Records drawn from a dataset
- - - - -

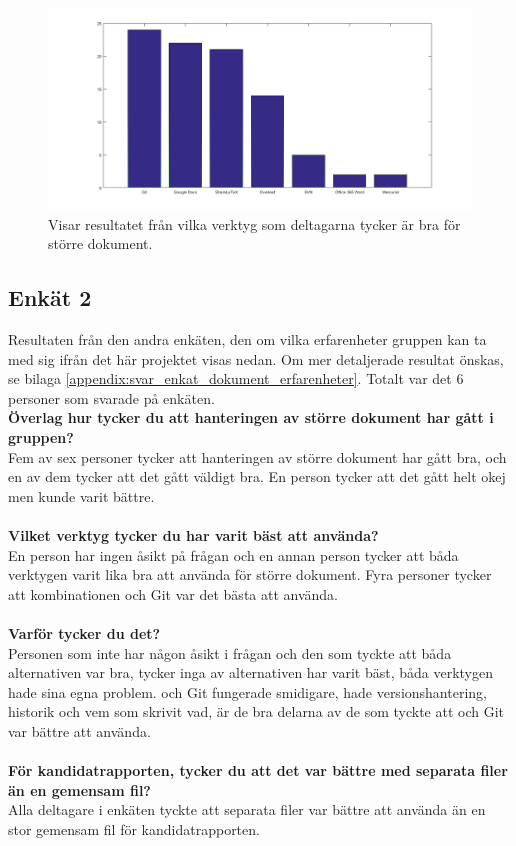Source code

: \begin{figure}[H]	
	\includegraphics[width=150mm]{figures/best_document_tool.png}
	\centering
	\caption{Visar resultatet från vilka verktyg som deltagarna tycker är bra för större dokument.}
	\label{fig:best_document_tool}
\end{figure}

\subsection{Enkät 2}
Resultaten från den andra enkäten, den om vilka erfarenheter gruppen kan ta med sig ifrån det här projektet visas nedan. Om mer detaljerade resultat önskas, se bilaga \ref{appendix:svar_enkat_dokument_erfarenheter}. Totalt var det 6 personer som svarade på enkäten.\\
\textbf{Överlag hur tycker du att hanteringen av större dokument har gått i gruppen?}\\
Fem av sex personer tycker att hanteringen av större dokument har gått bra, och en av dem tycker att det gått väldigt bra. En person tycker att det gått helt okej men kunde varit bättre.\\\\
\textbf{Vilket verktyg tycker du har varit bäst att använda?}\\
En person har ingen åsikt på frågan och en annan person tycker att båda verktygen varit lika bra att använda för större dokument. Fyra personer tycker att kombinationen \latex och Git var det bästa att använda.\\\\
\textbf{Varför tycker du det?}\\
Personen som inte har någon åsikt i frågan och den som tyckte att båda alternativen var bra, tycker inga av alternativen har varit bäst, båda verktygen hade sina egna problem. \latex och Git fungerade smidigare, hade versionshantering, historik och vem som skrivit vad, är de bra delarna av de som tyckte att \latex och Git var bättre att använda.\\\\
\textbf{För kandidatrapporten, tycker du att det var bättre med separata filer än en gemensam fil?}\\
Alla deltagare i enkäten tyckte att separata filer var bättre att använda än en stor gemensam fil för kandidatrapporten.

- - - - -

▸ WHAT THE TASK REQUIRES
Wherever a line in the entries above holds "tyckte", copy that line.

▸ COMPLETED TASK
Personen som inte har någon åsikt i frågan och den som tyckte att båda alternativen var bra, tycker inga av alternativen har varit bäst, båda verktygen hade sina egna problem. \latex och Git fungerade smidigare, hade versionshantering, historik och vem som skrivit vad, är de bra delarna av de som tyckte att \latex och Git var bättre att använda.\\\\
Alla deltagare i enkäten tyckte att separata filer var bättre att använda än en stor gemensam fil för kandidatrapporten.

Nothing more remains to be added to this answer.